Compiled by London Swaminathan
Date: 26 August 2016
Time uploaded in London: 16-56
Pictures are taken from various sources; thanks for the pictures.
Not many people in India knew that we have only 11 parts out of 1130 parts of the Vedas. It is a great loss. Every ancient language in the world has lost lot of books. In India we know how many books we have lost in Tamil and Sanskrit. Foreign invasions, negligence by the people, weather conditions and insects such as white ants Rama baanam (Rama’s arrow insect) have destroyed thousands of books. Nalanda University Library was burning for several days when Muslim invaders set fire to the university and its library. It emphasises the need to preserve at least what we have now.

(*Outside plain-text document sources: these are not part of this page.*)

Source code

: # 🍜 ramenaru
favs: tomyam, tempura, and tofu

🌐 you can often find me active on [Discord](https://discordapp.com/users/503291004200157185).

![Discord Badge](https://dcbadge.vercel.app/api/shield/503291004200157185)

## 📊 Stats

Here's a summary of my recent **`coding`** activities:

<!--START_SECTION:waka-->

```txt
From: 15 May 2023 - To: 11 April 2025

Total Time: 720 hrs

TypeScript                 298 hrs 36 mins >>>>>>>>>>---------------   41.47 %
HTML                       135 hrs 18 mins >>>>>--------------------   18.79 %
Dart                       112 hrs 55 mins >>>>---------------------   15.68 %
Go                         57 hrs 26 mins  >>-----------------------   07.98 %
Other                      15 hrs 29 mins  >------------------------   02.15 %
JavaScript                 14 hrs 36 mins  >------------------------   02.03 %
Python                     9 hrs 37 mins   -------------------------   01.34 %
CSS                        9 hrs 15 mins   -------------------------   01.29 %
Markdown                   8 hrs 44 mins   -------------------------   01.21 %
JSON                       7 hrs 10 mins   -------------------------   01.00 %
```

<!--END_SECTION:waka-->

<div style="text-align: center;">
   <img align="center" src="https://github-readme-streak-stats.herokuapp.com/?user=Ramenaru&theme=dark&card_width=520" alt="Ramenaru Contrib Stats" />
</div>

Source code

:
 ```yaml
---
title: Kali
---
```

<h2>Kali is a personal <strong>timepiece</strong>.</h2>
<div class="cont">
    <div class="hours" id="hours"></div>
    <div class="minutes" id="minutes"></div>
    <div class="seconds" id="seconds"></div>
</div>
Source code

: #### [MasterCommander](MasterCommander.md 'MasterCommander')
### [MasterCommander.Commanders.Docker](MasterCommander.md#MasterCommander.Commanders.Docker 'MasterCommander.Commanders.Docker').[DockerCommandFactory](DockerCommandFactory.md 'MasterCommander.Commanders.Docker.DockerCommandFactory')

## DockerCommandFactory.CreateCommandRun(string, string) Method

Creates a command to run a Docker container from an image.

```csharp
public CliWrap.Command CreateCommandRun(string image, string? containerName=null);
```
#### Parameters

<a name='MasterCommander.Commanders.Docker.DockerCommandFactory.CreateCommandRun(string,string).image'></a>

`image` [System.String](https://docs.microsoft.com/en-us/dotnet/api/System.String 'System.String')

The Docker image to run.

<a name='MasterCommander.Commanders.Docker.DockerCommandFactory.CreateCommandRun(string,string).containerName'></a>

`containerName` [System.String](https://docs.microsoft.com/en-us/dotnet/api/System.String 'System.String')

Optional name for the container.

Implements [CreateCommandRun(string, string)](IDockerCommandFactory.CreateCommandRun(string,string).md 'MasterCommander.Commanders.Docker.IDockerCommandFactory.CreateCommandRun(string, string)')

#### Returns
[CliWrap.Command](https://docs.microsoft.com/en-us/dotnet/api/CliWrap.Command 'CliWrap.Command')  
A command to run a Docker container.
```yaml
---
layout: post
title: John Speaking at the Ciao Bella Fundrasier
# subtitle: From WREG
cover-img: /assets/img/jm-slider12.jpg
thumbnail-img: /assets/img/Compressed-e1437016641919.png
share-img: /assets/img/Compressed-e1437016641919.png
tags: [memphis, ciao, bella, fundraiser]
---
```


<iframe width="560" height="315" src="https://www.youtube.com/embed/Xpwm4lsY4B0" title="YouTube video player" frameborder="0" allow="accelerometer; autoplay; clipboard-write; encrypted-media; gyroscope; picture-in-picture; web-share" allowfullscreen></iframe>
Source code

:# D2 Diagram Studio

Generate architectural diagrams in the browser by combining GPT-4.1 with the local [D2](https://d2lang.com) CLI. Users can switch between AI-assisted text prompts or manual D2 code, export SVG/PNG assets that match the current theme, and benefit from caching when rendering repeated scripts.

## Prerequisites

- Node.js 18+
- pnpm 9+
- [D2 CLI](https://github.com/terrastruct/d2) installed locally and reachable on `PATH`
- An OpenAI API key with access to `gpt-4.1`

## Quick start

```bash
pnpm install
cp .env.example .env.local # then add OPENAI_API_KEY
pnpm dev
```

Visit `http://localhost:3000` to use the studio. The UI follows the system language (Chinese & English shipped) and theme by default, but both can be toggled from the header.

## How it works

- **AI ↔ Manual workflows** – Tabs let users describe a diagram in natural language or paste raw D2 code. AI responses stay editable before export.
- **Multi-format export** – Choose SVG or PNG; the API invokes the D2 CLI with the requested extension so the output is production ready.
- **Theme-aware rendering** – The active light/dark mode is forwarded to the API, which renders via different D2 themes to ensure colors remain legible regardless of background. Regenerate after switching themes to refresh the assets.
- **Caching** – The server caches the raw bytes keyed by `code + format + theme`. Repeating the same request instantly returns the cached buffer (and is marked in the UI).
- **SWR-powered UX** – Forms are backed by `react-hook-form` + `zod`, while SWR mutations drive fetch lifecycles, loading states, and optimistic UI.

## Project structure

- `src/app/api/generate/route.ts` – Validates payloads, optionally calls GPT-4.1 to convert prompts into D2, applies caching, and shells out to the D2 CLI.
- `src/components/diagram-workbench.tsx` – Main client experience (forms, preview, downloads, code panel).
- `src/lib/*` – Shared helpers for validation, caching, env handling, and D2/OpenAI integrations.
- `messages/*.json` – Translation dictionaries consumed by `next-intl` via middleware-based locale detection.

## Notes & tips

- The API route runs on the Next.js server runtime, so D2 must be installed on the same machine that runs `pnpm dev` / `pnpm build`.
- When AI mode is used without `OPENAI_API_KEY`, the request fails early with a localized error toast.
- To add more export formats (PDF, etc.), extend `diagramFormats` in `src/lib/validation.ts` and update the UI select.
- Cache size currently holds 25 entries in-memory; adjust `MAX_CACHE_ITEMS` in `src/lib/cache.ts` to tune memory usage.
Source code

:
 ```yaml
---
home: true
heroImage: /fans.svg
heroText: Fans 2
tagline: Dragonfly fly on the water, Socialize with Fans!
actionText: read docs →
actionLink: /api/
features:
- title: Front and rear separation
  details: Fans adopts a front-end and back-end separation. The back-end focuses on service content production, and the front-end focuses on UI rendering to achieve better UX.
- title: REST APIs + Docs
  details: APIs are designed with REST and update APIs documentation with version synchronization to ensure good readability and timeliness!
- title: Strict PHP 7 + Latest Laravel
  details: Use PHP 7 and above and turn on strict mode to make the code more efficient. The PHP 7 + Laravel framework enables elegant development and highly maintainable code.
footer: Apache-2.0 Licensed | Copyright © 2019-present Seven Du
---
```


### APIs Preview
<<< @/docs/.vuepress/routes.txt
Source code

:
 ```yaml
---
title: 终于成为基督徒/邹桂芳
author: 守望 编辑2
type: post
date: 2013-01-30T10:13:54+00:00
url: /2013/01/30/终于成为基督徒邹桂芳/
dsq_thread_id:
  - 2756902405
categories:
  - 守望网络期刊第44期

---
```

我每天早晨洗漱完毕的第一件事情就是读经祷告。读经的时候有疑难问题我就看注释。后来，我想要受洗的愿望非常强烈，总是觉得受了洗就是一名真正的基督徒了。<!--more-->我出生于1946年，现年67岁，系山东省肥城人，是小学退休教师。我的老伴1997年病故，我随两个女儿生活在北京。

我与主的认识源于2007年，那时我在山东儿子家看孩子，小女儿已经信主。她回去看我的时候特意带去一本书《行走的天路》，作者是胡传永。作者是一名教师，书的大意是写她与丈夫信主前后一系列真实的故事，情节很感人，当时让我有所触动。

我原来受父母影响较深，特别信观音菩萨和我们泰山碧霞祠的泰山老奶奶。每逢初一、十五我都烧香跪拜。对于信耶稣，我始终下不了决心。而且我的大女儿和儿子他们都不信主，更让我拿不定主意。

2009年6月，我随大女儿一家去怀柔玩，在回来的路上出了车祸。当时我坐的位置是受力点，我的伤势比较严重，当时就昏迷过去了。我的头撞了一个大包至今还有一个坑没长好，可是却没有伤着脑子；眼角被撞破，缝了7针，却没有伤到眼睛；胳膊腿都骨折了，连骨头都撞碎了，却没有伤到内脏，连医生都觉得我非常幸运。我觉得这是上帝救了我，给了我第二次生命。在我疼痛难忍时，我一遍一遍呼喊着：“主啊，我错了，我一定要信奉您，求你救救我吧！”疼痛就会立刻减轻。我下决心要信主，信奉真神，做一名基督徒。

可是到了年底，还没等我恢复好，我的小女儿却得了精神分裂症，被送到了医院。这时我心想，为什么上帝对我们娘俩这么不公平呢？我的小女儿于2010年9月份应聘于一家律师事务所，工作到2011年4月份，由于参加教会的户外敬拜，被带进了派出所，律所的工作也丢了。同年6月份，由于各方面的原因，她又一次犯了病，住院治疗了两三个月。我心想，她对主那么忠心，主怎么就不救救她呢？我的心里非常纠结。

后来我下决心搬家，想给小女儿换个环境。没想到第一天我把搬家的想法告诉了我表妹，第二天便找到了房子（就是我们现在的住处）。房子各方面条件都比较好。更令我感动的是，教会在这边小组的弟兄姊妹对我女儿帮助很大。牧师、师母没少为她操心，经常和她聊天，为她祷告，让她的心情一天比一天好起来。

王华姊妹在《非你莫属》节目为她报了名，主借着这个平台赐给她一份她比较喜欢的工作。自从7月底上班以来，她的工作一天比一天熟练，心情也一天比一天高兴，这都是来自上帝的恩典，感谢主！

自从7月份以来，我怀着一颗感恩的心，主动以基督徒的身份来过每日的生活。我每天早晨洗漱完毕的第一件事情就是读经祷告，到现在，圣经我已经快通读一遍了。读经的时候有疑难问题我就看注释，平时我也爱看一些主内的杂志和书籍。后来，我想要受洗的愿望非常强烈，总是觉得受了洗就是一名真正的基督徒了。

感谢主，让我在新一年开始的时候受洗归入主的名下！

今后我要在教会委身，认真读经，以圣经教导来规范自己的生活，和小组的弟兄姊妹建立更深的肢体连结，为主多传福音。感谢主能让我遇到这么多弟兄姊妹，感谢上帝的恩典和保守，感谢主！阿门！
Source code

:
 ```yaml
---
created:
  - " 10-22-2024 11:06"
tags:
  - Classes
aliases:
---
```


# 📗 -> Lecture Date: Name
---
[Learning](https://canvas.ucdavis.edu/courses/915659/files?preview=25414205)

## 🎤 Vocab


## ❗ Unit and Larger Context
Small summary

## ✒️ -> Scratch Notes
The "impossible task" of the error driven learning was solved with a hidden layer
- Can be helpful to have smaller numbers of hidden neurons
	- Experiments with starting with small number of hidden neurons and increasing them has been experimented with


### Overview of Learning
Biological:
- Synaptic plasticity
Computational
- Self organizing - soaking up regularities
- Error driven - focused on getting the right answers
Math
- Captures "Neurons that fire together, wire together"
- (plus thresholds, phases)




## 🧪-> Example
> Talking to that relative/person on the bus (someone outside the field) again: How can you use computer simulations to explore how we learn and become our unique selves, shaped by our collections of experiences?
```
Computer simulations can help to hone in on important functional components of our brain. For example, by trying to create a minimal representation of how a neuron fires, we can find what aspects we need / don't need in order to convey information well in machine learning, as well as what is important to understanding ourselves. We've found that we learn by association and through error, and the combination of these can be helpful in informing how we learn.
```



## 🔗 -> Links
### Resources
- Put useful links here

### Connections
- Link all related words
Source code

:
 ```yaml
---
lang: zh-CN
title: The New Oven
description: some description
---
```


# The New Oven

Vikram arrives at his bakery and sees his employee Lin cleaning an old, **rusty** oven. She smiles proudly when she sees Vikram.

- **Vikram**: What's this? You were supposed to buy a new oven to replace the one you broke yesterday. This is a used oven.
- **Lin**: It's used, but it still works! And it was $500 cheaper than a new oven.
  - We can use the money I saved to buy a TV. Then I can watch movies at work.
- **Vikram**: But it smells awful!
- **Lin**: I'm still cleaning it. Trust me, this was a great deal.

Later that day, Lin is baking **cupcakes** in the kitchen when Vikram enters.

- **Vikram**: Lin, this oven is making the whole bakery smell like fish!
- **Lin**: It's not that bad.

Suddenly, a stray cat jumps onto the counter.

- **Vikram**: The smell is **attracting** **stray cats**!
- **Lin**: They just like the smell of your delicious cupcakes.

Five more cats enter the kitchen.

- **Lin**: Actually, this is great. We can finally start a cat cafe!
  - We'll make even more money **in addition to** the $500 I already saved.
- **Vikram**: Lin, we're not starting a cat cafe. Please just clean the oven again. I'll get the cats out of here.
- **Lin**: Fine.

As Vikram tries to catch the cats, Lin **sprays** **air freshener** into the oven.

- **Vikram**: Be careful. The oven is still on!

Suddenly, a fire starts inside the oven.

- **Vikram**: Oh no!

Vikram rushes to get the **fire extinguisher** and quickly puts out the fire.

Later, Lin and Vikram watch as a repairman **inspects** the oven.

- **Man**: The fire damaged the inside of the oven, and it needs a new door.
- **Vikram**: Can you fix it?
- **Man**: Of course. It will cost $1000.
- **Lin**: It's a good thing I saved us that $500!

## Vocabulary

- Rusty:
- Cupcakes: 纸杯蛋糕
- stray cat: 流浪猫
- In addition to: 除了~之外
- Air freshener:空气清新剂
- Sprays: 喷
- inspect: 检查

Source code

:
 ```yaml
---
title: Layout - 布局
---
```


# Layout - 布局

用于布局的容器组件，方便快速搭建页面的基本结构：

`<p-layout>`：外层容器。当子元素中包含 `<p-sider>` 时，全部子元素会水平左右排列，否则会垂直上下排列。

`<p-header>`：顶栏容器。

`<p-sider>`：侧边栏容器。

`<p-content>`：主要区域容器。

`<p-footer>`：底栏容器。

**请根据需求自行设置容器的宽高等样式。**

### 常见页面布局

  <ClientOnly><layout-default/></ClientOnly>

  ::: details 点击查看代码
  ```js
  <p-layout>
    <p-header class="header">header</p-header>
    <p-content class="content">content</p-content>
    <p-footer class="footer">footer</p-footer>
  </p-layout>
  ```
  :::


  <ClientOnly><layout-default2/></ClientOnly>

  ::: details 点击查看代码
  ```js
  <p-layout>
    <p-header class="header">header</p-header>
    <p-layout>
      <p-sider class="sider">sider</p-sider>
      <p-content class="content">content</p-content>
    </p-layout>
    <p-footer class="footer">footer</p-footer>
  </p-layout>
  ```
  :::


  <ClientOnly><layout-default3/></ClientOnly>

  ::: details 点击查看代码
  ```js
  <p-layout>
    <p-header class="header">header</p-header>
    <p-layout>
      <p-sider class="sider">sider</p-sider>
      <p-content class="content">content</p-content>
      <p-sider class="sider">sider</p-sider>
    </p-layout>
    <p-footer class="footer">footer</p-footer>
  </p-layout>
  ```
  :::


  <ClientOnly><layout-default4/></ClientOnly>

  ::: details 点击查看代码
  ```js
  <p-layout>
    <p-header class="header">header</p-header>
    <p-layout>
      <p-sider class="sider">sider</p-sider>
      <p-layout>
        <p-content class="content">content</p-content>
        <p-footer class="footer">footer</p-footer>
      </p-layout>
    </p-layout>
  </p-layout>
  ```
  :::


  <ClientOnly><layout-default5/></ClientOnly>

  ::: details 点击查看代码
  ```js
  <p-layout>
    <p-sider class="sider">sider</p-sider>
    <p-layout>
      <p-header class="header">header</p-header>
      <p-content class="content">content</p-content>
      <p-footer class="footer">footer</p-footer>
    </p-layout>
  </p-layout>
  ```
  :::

What is the meaning of ‘preserving’?
I don’t mean preserving and saving the books in museum shelves. I mean actual support for learning the Vedas and lending all sorts of support to the Vedic Pundits. The reason being they are used until today in the temples, prayer halls, houses, weddings and funeral ceremonies. No one else in the world has such as old legacy. It is the history of human race.
Patanjali in Mahabhasya says,
Rig veda has 21 shakhas (branch or parts)
Yajur veda has 100 shakhas
Sama veda has 1000 shakhas
Atharvaveda 9 shakhas
But the Muktikopanishad says that we had 21, 109, 1000 1nd 50 shakhas respectively.
Whatever the total number is, it shows we have lost a big chunk of the Vedic literature. Today we have only 11 Shakhas in full.
The way to find out what we lost is to look at the commentaries where the lost books are quoted. Some authors list the books that were current at their time or before their time. Varahamihira refers to lot of books which are not available today. Kalidasa and Panini mentioned their predecessors whose writings are not available today.
We have 20,000 suktas from the four Vedas at the moment. No one can master such a huge volume of literature.
Why did Veda Vyas divide Vedas into four Vedas?
Even during the epic period Vedas became unwieldy; its vastness prevented people from mastering it. So Veda Vyas found out a solution by dividing it in to four: Rik, Yajur, Sama and Atharva and gave them to his four disciples to spread them. If it had become too vast to handle around 3100 BCE (Veda Vyas period), no wonder we had lost a lot today.
Look at what happened to Manu Smrti:-
Narada Smriti says that Manu had
100,000 slokas/couplets in Krita Yuga which was reduced to 12,000 by Markandeya and 4000 by Sumati, Bhrgu’s son.
Now we have 2685 slokas in 12 chapters.
What does it show?
Hindus knew that it would be impossible to use vast number of rules in Kali Yuga and so accepted the reductions.
And Hindus believe that ‘change is inevitable’. Everything must change including the law books. So they composed various smritis according to the need of the time.
Also the law makers knew that Hindus wouldn’t have time to read all the books or rules in ages like Kaliyuga where the span of life is reduced to 100 years. In Krta yuga, the golden age, people had lived for 400 years according to Manu.
Foreign invaders gave wrong dates to all our scriptures by looking at the latest addition or updates. I have already written in one of my articles that several Manus were named in the oldest book in the world – The Rig Veda.
It is our imperative duty to preserve all the books, particularly the Vedas, that we have today.